Now, Nanlite states that the LED chips on PavoTube II 15C/30C are surrounded by diffusion materials so they can offer better performance for shooting highly-reflective objects or when you use them as in-frame practical lights.
Above you can see a couple of quick shots I took using a single PavoTube II 15C to light a highly reflective globe just so you can see the type of reflections you get.
Above you can see a couple of example frames where I am just using the Nanlite PavoTube II 15C to create a couple of very simple looks. Having a light like this with a built-in battery makes setting up simple shots like this really quick.
While tube lights are reasonably versatile, the physical size and difficulty of transportation may outweigh their benefits depending on the type of work you do.
I also like to place a couple of tubes inside something like a Caligri AirTube to create a nice soft source.
Above you can see what two of the tubes in a Caligri AirTube look like.
If you are shooting music videos or other content where you need a light to be able to create colors or effects that can be discreetly placed in a scene then tube lights make a lot of sense.
Price & Availability
The PavoTube II 30C and 15C are now available to purchase.
This makes them very competitively priced when you compare them to their competition.
You can also buy the lights in kits:
- Nanlite PavoTube II 15C RGB LED Tube Light (2′, 2-Light Kit) $389 USD
- Nanlite PavoTube II 15C RGB LED Tube Light (2′, 4-Light Kit) $769 USD
- Nanlite PavoTube II 30C RGB LED Tube Light (4′, 2-Light Kit) $599 USD
- Nanlite PavoTube II 30C RGB LED Tube Light (4′, 4-Light Kit) $1,189 USD
The new tubes are actually more affordable than their predecessors. As a reference, the PavoTube 30C 4′ RGBW LED Tube with Internal Battery was $329 USD, but that fixture has now been discontinued.
Above you can see some of the accessories that are available.

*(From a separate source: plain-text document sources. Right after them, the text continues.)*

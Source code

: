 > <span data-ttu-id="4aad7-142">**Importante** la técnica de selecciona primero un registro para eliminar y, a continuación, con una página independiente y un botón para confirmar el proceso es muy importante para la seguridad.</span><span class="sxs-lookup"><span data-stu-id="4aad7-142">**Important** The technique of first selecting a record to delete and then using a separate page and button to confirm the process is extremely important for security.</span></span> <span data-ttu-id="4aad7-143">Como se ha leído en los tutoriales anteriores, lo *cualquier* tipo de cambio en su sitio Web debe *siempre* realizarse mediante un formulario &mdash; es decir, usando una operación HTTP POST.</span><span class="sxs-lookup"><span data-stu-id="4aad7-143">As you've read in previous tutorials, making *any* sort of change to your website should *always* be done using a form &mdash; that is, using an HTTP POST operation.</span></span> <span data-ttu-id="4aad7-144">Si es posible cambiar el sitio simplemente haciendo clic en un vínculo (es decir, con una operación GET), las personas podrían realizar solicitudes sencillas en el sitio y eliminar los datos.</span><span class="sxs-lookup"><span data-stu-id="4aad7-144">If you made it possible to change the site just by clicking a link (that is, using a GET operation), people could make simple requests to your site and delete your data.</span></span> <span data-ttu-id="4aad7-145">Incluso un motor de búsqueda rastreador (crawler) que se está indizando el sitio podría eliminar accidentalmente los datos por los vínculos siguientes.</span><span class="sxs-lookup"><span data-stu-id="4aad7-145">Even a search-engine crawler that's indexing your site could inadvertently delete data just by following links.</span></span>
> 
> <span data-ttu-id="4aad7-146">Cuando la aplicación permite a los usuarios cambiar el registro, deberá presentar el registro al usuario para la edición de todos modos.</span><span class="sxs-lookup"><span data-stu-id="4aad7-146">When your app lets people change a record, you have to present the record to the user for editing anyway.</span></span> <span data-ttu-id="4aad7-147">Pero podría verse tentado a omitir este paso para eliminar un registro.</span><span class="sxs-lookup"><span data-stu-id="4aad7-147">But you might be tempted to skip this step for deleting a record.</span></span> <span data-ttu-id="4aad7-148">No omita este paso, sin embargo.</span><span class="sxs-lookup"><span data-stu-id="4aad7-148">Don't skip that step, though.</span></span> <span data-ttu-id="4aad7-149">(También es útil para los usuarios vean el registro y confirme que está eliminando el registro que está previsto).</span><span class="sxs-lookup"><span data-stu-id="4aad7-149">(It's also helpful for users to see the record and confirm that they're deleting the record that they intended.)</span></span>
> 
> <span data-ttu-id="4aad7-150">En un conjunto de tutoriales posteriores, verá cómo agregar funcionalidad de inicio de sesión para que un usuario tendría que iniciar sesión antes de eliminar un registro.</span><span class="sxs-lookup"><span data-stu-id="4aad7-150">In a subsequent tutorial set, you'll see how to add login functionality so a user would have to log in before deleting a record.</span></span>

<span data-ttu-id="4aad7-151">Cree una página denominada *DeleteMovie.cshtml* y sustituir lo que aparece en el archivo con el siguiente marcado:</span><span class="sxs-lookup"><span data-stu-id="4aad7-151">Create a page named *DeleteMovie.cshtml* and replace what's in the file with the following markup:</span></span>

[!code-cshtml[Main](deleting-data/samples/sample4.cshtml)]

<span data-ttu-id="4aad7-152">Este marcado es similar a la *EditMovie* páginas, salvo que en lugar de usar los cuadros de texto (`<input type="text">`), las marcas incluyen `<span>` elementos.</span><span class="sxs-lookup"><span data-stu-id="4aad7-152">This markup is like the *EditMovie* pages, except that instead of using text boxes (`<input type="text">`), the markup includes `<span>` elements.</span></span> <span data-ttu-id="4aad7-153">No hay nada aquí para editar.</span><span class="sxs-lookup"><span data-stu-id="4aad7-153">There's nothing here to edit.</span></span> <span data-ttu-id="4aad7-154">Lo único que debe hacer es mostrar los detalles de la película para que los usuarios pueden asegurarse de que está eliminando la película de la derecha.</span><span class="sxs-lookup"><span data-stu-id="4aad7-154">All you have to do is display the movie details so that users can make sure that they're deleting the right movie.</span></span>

The main competition comes for the Nanlite PavoTube Ii 15C comes in the form of RGBW tube lights such as:
- Digital Sputnik Voyager (2′) $435 USD
- Astera TitanTube Basic Kit $625 USD
- CAME-TV Boltzen Andromeda MKII RGB LED Tube Light (2′) $298 USD
- Vibesta Peragos 60C Pixel $449 USD
- amaran T4C RGB LED Tube Light (2′) $199 USD
- Godox TL120 RGB LED Tube Light (2.5′) $191 USD
- Godox TP4R Pixel RGB LED Tube Light (2′) $399 USD
- Nanlite PavoTube II 30X RGB LED Pixel Tube Light (2′) $311.20 USD
The Astera Titan Tubes are perhaps the most well-known and widely used. They have a host of features and the ability to be run off internal batteries for up to 20 hours.
There is no such thing as a perfect light, and tube lights, in general, are filled with compromises that you need to be willing to accept. While you could use them for a whole range of different applications, they are often more suited to certain lighting requirements than others.
The Nanlite PavoTube II 15C has exceptionally good CCT accuracy, a decent enough range of features and capabilities, and it is reasonably well made. My only complaint is that the internal battery run time could perhaps be longer. My only real issue is that, just like the PavoTube II 30C, it doesn’t offer anything new or original that we haven’t seen before. In saying that it is very affordably priced compared to a lot of its competition.
The Nanlite PavoTube II 15C is a well-priced, solid offering in a very crowded RGBW tube market.